Sunday, February 27, 2011

The human obsession for easy generalities

I have often wondered how much the talking heads on CNBC and the experts waxing eloquent on various issues really understand about the full context of what they are talking on. (disclaimer: i don't understand much myself and i am not offering myself to be someone with better understanding of a given topic than some X or some Y. This post is about a more fundamental epistemological issue.)

Lately I have come to realize a few things - which has led me to a general conclusion. The observations first.
1. The devil is always in the details. Generalities sound enticing and are often intellectually quite seductive. E.g. consider the following: "The debt to GDP ratio of India is already 60% (or some similar number) and that of the worst hit economies in the developed world is 105% (or something similar) and hence continued fiscal deficit in India is a sign of slowdown in future growth and crowding out of private investments, worst still it may bring about fiscal crisis of the sort Greece is facing."
The details put a huge question mark on the relevance of this gross oversimplification. For one, debt to GDP is a ratio and in India's case the denominator is increasing (and no, not at 8-9% but at 15-17% since these are nominal number not real). While the numerator also is increasing, the rate of growth is lower and is likely to go down further.
Secondly, the debt to GDP ratio of X or Y is not behind the fiscal ills of the western economies. Translating a ratio that general into an assessment of fiscal health of a country is a tall order.

2. Most often a given generality gets repeated often enough to make majority of the lay people as well as the 'experts' believe in its accuracy. That the crude oil products in India are subsidized is an example of the same. What Indians pay for a litre of petrol is higher than what Americans or most other developed countries' citizens pay. The subsidy then is simply payback from the higher taxes and duties.
If one follows a given generality to its logical end, one would realize that most of these are drawn from a vast array or general statements and ideas stated everyday by hundreds and thousands of sources. Collectively by choice or through active propaganda, some of these get picked up. Truth or accuracy is not the deciding criteria for what gets picked. Its mostly a matter of what the source is, how palatable that statement is and how intellectually or emotionally titilating it is. Through the life of the generality, it grows stronger, weaker or dies depending on the public sentiment and/or active money and energy spent in the propaganda. This life of the generality is also fairly divorced from its degree of truth.
(disclaimer 2: this is not meant to be a cynical view of the world. I am only trying to assess how we as humanity behave. That then may have some learnings of academic interest as well as of interest to those looking to actually do some good for the humanity)

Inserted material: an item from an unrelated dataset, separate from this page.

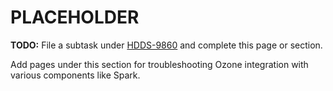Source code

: # PLACEHOLDER

**TODO:** File a subtask under [HDDS-9860](https://issues.apache.org/jira/browse/HDDS-9860) and complete this page or section.

Add pages under this section for troubleshooting Ozone integration with various components like Spark.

3. The story of the the blind men and the elephant for me is the most profound epistemological allegory. It shows the fundamental limitations of what we claim to be our knowledge of the world. This ties in partly with observation 2 above. Since subconsciously all of us are aware of this limitation of the 'truth', we are (again subconsciously) ok not looking too hard for it if what is presented as truth is entertaining enough, satisfactory enough and not outright ridiculous.
However, at a conscious level we do not seem to be particularly perturbed by this limitation. Most of the conduct of our affairs (especially when dealing with decisions involving large number of self-conscious entities like humans e.g. large company affairs, macroeconomics, investment decisions etc) is carried out as if the blind men are either not blind or they are dealing only with a tree trunk - thus making all their observations and inferences identical and non-contradictory.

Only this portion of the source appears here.